◆ Task goal ◆
Each line with the string "didn" is to be copied from the records below.

(Data extracted from a collection)

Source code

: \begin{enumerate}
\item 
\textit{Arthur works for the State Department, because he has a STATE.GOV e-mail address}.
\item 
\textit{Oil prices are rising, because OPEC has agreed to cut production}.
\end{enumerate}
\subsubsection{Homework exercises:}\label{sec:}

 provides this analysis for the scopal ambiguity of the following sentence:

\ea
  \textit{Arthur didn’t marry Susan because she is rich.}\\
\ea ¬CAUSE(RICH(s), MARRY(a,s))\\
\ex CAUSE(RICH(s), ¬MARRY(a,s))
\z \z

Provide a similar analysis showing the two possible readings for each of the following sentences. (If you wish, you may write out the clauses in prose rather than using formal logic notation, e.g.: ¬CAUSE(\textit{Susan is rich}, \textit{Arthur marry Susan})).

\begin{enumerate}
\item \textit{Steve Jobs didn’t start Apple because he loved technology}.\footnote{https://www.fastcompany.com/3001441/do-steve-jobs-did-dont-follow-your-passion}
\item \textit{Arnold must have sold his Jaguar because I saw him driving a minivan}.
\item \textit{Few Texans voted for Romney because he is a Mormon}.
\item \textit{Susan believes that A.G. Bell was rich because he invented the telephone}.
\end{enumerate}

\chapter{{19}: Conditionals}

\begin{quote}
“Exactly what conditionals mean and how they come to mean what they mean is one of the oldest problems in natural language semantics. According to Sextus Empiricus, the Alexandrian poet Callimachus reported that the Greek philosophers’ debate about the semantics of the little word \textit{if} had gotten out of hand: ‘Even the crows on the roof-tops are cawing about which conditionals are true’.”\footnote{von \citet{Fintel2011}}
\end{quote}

◆ Written response ◆
  \textit{Arthur didn’t marry Susan because she is rich.}\\
\item \textit{Steve Jobs didn’t start Apple because he loved technology}.\footnote{https://www.fastcompany.com/3001441/do-steve-jobs-did-dont-follow-your-passion}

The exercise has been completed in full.